Ditengah-tengah perdebatan Joanna dan Alexa, Arthur kembali dengan menenteng dua kantong besar belanjaan di masing-masing tangannya.
"Ada apa, kenapa kalian menatapku seperti itu?" tanya Arthur ketika melihat ekspresi Alexa dan Joanna yang terlihat aneh. Arthur yang baru masuk segera melepas sepatu dan meletakkan belanjaannya, kemudian mendekati mereka berdua.
"Lihatlah sendiri, kau percaya padaku kan sekarang. Kami sedang tidak bersama Oskar?" jelas Alexa.
"Lalu siapa paman yang menjemput anakku di sekolah?" tanya Joanna kebingungan.
"Hei, Joanna aku tidak menjemput Oskar hari ini," kilah Arthur. Dia tidak ingin jadi kambing yang dihitamkan kali ini.
"Joanna jangan bercanda! Oskar akan menyusul bersama Bibi Diaz kan. Kau sedang mengerjai kami kan?" selidik Alexa.
"Kenapa kalian jadi mencurigaiku? Xiao O belum pulang kerumah. Dia bilang paman akan menjemputnya, aku pikir Arthur yang menjemputnya. Lihatlah, bahkan aku membawakan baju ganti untuknya," jawab Joanna sedikit panik.

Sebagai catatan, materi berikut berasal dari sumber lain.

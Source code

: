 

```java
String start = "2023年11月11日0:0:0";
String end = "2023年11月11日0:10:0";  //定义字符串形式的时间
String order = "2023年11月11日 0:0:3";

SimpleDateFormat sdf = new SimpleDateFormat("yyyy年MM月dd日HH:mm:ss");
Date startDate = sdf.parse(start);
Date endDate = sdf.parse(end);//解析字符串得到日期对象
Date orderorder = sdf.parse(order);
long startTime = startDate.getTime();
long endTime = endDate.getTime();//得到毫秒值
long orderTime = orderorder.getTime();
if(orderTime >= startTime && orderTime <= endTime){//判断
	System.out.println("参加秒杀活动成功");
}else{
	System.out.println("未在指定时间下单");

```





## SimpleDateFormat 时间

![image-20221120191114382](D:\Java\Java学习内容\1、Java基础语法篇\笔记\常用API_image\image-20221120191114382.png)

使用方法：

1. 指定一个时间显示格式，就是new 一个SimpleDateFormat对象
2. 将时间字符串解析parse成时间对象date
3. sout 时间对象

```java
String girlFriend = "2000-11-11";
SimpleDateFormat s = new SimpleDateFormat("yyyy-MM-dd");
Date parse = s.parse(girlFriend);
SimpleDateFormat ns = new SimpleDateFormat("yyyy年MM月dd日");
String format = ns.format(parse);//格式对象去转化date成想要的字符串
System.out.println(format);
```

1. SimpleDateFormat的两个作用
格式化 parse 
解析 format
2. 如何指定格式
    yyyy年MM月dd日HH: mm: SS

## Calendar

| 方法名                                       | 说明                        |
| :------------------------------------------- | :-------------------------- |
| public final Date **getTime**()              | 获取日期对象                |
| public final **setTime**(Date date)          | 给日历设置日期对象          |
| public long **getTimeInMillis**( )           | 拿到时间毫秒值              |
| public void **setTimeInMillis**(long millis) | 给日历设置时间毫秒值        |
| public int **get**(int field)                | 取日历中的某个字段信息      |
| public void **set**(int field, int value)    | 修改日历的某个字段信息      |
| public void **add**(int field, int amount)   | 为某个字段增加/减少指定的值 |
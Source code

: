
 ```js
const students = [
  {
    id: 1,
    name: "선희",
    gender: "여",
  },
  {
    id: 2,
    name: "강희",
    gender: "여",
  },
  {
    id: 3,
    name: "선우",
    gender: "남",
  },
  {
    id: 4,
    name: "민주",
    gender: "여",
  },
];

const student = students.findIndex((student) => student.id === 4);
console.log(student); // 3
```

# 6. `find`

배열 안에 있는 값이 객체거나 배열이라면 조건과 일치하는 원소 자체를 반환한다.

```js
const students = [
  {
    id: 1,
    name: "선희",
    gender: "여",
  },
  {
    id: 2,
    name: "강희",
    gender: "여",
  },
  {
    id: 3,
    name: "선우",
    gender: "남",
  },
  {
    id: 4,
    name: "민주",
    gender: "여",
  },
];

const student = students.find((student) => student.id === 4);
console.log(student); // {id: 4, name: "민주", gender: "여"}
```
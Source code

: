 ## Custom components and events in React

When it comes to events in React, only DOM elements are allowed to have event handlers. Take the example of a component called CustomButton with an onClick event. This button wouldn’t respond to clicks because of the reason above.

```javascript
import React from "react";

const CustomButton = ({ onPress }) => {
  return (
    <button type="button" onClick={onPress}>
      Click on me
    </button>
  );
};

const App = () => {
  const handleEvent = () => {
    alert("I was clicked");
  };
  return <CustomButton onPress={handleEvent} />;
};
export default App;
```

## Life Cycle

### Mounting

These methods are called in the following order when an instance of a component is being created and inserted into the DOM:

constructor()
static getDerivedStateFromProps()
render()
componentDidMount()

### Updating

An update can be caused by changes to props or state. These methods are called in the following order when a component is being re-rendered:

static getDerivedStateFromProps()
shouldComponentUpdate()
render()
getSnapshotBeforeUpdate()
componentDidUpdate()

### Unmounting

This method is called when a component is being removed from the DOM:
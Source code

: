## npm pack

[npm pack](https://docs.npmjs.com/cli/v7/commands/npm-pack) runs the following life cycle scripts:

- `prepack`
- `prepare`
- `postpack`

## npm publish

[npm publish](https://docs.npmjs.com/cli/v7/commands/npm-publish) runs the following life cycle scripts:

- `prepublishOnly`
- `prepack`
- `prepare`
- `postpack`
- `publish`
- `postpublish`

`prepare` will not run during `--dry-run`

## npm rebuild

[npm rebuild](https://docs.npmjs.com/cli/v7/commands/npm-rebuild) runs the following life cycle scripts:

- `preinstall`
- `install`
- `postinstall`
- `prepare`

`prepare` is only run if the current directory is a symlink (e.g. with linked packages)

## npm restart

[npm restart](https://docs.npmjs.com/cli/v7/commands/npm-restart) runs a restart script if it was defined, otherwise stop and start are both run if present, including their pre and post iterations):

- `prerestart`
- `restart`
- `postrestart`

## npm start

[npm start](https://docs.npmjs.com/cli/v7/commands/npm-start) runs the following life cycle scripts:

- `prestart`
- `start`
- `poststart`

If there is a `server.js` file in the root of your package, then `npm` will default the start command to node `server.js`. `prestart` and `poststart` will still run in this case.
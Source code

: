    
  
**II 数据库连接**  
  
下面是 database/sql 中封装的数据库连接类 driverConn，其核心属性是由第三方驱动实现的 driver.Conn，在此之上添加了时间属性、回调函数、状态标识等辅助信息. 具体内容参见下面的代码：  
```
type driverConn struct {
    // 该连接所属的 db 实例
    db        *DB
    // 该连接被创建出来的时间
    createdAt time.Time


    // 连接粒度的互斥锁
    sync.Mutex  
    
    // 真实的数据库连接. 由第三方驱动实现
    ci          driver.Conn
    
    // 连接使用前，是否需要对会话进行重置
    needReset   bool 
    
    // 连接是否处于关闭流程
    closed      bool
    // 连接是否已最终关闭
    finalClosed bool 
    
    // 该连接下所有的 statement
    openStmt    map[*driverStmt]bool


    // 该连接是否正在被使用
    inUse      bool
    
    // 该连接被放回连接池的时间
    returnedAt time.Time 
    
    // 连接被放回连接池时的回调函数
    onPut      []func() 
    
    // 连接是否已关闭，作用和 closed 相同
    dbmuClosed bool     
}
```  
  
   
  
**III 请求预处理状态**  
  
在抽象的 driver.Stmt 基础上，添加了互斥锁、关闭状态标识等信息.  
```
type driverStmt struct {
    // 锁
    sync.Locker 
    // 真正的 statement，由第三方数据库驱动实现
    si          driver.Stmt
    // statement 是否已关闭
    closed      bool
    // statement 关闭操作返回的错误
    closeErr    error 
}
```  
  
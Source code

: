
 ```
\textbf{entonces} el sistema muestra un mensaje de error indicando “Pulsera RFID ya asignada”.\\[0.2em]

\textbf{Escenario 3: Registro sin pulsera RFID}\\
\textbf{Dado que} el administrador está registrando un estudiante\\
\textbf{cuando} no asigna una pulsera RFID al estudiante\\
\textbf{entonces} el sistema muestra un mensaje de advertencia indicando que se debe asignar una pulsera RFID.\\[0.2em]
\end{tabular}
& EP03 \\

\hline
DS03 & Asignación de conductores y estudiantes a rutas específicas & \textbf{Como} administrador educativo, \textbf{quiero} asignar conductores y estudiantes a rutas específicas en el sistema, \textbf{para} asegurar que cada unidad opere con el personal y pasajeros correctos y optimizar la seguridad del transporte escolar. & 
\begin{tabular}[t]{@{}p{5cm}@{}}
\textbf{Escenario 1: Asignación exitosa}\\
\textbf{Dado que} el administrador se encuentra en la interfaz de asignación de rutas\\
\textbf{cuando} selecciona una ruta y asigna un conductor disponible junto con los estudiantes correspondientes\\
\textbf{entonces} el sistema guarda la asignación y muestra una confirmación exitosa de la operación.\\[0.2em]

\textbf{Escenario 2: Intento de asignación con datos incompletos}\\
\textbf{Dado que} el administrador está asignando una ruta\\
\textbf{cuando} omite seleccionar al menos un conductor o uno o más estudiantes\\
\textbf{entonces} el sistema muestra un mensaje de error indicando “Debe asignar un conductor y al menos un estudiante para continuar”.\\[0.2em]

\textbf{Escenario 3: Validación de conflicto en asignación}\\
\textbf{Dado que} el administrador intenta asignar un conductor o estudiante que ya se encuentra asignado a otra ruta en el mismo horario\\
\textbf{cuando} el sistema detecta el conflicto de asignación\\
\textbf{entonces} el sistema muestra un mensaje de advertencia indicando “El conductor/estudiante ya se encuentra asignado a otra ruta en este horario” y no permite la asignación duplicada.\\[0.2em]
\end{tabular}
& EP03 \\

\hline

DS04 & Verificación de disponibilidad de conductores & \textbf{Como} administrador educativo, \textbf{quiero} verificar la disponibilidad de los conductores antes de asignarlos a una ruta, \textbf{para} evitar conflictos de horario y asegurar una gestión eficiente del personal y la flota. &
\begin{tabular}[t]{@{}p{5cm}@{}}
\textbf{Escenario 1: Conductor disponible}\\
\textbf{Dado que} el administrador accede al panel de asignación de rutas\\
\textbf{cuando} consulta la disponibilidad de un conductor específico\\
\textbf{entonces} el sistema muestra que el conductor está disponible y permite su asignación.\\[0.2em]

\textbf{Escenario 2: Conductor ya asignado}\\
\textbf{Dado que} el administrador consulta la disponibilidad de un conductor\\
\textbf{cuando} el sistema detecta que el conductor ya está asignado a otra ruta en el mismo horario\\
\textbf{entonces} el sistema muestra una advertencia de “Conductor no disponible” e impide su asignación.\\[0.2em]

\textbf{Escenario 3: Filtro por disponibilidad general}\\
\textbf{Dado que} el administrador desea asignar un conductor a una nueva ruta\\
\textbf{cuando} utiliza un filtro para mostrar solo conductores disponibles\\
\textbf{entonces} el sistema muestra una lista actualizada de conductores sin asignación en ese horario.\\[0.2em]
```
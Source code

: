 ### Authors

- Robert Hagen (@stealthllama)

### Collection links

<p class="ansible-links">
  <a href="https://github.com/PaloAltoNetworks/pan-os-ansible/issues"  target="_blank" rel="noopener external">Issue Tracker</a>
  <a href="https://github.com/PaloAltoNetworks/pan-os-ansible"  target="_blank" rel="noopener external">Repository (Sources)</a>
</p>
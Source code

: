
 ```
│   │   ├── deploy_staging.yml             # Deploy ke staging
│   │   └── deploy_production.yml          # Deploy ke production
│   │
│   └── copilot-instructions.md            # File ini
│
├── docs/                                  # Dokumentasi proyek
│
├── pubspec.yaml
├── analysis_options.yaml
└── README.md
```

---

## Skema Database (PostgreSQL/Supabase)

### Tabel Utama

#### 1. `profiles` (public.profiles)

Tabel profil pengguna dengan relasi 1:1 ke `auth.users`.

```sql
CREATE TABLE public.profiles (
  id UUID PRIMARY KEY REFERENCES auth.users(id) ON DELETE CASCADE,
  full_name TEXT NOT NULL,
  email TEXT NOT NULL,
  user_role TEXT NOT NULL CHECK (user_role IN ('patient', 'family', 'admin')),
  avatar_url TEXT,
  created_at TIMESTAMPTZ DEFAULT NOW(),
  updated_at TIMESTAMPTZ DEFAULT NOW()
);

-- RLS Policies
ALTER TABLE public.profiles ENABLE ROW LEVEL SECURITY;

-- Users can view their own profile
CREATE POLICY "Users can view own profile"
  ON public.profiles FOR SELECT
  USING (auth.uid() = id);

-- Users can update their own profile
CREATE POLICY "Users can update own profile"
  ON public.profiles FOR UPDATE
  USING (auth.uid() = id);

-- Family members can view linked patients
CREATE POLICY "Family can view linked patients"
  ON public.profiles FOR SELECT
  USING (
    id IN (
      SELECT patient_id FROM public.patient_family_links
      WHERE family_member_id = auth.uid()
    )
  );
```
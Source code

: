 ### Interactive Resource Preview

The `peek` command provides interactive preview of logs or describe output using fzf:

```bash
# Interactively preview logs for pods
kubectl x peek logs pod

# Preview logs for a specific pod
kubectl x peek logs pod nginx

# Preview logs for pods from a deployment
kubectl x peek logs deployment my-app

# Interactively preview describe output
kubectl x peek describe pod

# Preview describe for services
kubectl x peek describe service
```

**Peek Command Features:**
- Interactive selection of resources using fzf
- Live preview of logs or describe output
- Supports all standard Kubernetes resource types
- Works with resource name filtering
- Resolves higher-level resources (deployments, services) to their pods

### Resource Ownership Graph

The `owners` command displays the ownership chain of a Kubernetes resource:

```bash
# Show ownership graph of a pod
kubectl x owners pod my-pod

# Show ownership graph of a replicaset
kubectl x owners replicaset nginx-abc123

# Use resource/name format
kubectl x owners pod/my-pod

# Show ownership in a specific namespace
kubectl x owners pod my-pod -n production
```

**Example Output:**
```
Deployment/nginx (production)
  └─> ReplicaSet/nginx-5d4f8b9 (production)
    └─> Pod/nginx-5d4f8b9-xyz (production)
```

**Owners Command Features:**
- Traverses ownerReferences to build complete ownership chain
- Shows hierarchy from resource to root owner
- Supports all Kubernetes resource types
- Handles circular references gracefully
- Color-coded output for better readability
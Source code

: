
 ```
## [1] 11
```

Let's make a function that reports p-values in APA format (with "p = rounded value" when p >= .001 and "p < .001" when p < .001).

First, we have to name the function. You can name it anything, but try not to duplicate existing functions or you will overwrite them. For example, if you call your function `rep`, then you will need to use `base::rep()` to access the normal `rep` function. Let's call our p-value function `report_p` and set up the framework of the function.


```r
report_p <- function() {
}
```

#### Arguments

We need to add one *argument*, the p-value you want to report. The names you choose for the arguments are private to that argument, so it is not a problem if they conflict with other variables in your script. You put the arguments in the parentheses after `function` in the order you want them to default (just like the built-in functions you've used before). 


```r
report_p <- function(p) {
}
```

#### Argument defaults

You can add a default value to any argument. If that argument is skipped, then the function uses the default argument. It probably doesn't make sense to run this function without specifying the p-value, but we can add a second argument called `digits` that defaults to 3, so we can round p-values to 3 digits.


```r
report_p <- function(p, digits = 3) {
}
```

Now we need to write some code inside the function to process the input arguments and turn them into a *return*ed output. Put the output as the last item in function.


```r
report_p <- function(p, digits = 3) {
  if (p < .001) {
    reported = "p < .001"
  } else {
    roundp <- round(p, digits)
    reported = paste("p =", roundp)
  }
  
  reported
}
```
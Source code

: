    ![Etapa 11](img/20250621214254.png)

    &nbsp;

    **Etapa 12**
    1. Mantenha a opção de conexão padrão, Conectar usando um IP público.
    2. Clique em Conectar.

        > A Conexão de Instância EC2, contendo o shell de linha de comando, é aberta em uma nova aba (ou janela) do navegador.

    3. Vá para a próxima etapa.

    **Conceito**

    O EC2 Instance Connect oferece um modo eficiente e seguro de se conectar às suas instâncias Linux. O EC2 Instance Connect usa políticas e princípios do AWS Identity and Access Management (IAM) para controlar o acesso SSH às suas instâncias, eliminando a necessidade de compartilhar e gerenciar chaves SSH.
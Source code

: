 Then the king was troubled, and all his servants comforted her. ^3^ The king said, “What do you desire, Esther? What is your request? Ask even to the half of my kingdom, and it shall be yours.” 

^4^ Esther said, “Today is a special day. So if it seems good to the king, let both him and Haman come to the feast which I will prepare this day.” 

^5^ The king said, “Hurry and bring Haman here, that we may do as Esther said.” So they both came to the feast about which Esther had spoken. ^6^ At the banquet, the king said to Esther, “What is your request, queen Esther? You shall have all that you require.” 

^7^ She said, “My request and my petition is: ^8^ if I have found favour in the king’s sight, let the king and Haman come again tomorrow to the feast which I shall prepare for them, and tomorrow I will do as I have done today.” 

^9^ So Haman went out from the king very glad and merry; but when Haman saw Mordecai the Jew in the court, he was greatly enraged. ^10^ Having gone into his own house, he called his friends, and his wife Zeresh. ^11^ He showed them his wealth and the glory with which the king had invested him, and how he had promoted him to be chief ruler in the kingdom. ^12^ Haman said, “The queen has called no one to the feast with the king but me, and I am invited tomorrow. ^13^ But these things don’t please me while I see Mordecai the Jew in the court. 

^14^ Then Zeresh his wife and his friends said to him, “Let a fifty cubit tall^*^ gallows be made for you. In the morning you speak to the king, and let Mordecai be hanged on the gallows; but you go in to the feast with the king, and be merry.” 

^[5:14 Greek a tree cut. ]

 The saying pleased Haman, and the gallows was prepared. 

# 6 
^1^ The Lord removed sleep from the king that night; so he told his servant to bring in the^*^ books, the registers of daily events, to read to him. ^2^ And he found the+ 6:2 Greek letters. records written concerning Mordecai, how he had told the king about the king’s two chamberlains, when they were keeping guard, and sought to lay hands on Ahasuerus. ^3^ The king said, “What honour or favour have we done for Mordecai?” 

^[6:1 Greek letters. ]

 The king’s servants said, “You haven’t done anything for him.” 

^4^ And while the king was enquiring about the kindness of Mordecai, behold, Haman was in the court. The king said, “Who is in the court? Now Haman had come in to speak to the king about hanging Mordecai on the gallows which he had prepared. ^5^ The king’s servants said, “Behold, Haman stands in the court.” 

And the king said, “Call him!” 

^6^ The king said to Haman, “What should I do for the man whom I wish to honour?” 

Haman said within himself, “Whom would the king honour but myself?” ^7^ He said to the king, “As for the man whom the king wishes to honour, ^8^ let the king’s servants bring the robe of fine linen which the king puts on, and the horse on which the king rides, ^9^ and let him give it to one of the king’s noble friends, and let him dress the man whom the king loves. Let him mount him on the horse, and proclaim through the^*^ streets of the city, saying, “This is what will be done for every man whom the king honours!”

Semuanya melongo, disaat Joanna dan Alexa sedang mencerna apa yang sedang terjadi, Arthur bereaksi lebih cepat. "Cepat hubungi Bi Diaz, barangkali dia sudah dirumah sekarang. Kalau tidak ada, aku akan segera mencarinya ke sekolah," perintah Arthur.
.
.
.
Bibi Diaz sedang bersiap-siap pergi menyusul Joanna. Tadi ada hal yang harus dia selesaikan, jadi dia menyuruh Joanna untuk pergi terlebih dulu. Bibi Diaz baru saja membuka pintu hendak keluar rumah, tapi seorang pria sudah berdiri di hadapannya. Mata Bibi Diaz terbuka sempurna ketika melihat Oskar tertidur lelap di pelukan orang asing ini.
"Oskar, eh maaf Anda siapa?" tanya Bibi Diaz kaget.
"Saya Louise, yang menjemput Oskar di sekolah hari ini. Maaf terlambat mengantarnya kembali ke rumah," jawab Louise sopan.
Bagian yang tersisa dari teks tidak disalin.